# Week-long Trip



## Ne0n Zero (Dec 25, 2008)

Anyone?


----------



## CJ82Sky (Dec 19, 2008)

Keratex is good, and in addition I'd pack a pair of Boa Boots. They are great, more affordable than shoes for your situation, and without compromising the hoof. I've ridden, jumped 4', trail ridden and what not in boa boots with great success and highly recommend them.


----------



## makin tracks (Jan 25, 2009)

The old blokes reckon Condies Crystals are great for toughening up feet. You just dissolve some in water and soak the horses feet in them for half an hour (I think) each day for a week. 

Don't know if you can even buy them now though.

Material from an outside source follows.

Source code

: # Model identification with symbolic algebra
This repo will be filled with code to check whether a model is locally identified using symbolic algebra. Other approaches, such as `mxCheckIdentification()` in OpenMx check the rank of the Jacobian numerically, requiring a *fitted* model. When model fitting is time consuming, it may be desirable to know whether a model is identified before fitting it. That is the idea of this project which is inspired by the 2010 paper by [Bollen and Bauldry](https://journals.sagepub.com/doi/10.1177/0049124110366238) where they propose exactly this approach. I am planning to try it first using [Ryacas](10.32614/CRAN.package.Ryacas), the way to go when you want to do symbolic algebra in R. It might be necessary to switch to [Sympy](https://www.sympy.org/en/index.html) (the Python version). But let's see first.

Boots are a great idea. Can be exy though (in Aus anyway)


----------



## Painted Horse (Dec 29, 2006)

Just take some boots with you. ride him as normal. If he gets ouchie, put the boots on. My horses can go all day on any trail. But I have a hard time riding them all day several days in a row barefoot.


----------



## Vidaloco (Sep 14, 2007)

We usually check with the park or trail owners ,state park rangers or who ever is in charge of the trails what they recommend as far as shoes. We have been to places where shoes were recommended but kept our girls barefoot and they did OK. 
If you have time and the money I suggest getting some hoof boots. I've just started using some Easy Boot Epics and like them a lot. 
Vettec has come out with a hoof pack stuff that is suppose to last 3 weeks. I've not tried it so can't give you a good or bad review on it, but it looks interesting and fairly quick and cheap to use. Heres a link to it I can't remember what the price was when I checked it out but in was in the $30-40 range. much cheaper than hoof boots for a one time trip. Vettec Hoof Care Products


----------



## Ne0n Zero (Dec 25, 2008)

Hm... that stuff looks neat. I'll talk to my friend about it and see what she thinks


----------



## Peggysue (Mar 29, 2008)

Durasole produces AMAZING results and is affordable !!


----------



## NewMexicoOutdoor (Nov 30, 2008)

*"Sandy Trails To You"*

Here...thousands and thousands of acres Onsite..of Dry Washes, Creek Beds, Trails ...all sand bottoms and GREAT for barefottin horses. We'll have 6 barefooters this weekend! Dan


----------



## Zab (Oct 4, 2008)

I'd bring some boa boots, easy boots or something like it. Make sure to check the horses hooves at each break so that you can start using the boots before the hoof gets sore and worn down too much. 

Have a fun trip!  I plan something like it, but my horse has shoes.


----------



## Ne0n Zero (Dec 25, 2008)

Have any of you used the easyboot_bare?

What do you think of it?


----------